Distributor Cap Statements

Wonderful post from DTP. I'm not going to even try to excerpt it because it needs to be read in its entirety.

With the spousal unit's return imminent, I've begun to allow myself to think about what it will be like to have him here all the time.

Part of me is scared witless. I've been through enough reintegrations to know - or suspect - that this won't be easy. Some of the worst times in our marriage have occurred after we've been apart for a long time. During a long separation, all the thousand small accommodations one makes to ward off unpredictable outbursts of axe murder slowly come unraveled. Because you've both changed, things that used to be settled all have to be re-negotiated.

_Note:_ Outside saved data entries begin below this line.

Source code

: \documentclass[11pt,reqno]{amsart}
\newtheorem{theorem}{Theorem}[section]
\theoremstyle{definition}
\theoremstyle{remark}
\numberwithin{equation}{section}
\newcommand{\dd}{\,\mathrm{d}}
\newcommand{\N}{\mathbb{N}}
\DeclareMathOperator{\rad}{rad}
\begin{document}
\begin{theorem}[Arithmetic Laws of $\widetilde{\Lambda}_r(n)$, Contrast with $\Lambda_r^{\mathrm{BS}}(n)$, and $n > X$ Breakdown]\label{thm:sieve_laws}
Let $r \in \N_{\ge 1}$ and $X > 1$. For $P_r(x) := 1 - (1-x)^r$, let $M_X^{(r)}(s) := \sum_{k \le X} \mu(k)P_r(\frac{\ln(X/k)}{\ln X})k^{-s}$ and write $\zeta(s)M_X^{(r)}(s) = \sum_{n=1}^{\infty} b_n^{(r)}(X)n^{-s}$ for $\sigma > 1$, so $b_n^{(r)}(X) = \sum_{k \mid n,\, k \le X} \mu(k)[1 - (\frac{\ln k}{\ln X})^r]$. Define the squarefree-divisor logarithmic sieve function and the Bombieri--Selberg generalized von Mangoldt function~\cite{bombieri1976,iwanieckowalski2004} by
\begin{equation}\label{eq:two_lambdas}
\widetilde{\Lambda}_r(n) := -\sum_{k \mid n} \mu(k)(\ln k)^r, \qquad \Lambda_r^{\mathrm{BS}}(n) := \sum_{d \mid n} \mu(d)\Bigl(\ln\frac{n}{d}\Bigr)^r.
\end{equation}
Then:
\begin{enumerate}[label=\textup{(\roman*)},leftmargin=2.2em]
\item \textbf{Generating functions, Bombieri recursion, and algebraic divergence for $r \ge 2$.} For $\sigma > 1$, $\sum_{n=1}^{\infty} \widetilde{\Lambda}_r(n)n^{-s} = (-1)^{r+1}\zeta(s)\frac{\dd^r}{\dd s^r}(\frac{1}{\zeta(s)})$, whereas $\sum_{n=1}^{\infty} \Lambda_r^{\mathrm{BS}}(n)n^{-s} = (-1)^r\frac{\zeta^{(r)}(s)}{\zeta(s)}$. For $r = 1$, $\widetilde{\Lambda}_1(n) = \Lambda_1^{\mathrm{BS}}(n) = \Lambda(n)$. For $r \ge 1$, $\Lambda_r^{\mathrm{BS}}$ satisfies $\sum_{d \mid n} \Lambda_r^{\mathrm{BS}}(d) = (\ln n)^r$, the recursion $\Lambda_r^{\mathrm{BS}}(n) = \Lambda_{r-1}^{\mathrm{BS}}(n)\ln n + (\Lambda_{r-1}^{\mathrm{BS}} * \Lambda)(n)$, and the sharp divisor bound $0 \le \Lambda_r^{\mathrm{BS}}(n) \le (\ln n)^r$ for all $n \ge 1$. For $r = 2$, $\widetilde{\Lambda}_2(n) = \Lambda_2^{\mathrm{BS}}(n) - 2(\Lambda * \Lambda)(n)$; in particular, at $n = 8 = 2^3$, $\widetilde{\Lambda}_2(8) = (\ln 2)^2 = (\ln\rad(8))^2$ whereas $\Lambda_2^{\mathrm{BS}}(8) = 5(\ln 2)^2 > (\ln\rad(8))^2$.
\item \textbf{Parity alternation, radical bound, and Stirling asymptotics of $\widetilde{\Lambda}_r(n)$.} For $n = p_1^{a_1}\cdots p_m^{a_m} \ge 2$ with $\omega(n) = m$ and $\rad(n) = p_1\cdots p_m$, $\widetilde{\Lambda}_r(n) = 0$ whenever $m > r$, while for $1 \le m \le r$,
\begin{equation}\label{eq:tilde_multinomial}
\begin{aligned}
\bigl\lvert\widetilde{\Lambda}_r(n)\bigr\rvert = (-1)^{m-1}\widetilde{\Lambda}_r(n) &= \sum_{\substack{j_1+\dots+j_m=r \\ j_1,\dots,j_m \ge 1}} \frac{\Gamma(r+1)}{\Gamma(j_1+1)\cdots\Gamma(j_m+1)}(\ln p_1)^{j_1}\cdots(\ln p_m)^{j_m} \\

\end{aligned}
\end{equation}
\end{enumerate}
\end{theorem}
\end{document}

It takes real effort to get back to that place where things just hum along; where you're able to understand your spouse's quirks (and where, more importantly, you learn not to be annoying yourself). Living alone, there's no one to annoy and the way you do things seems eminently reasonable. Superior, even.

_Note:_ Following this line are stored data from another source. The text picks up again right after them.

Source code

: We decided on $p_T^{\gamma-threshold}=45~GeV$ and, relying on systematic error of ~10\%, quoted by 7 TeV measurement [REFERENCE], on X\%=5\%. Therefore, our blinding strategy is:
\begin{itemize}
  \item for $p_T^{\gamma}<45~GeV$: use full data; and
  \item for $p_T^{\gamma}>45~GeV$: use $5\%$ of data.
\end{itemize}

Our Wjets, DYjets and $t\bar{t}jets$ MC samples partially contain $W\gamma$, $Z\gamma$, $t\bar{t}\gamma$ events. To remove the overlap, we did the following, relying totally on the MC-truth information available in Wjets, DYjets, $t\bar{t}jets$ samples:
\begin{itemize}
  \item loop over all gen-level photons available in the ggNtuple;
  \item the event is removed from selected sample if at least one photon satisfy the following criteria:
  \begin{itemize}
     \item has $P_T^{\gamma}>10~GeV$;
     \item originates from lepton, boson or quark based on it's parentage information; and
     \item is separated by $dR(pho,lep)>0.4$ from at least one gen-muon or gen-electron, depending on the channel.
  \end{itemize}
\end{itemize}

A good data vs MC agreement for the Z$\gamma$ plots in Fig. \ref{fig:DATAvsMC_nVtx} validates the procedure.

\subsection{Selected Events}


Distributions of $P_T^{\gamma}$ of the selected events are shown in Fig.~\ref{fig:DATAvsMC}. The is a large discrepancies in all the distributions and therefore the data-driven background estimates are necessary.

Add several months of leave during which he'll be home every single day, a retirement, the search for a new career, the strong possibility that we'll be putting our home up for sale and moving I-have-no-idea-where, and you have a veritable stress cocktail.

But if this deployment has taught me anything (and oddly enough, each one does have something to offer in this regard), it has taught me how lucky I have been all these years. I've always been an independent sort. Perhaps too independent.

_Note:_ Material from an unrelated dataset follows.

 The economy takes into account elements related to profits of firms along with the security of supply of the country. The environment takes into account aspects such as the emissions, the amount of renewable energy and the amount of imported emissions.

I need a fair amount of space. And living for 3 decades with someone who ups and leaves for 12 months at a time, you acquire a certain self sufficiency. It's hard to give up the illusion of being in control; to move back into the passenger seat and let someone else drive for a while.

At the same time, I give Dennis enormous credit for being wise enough to see into his bride's heart. We ladies really don't expect you guys to have all the answers.

Sometimes it's just comforting to know that you're there and that whatever the problem du jour is, you'll help us figure it out.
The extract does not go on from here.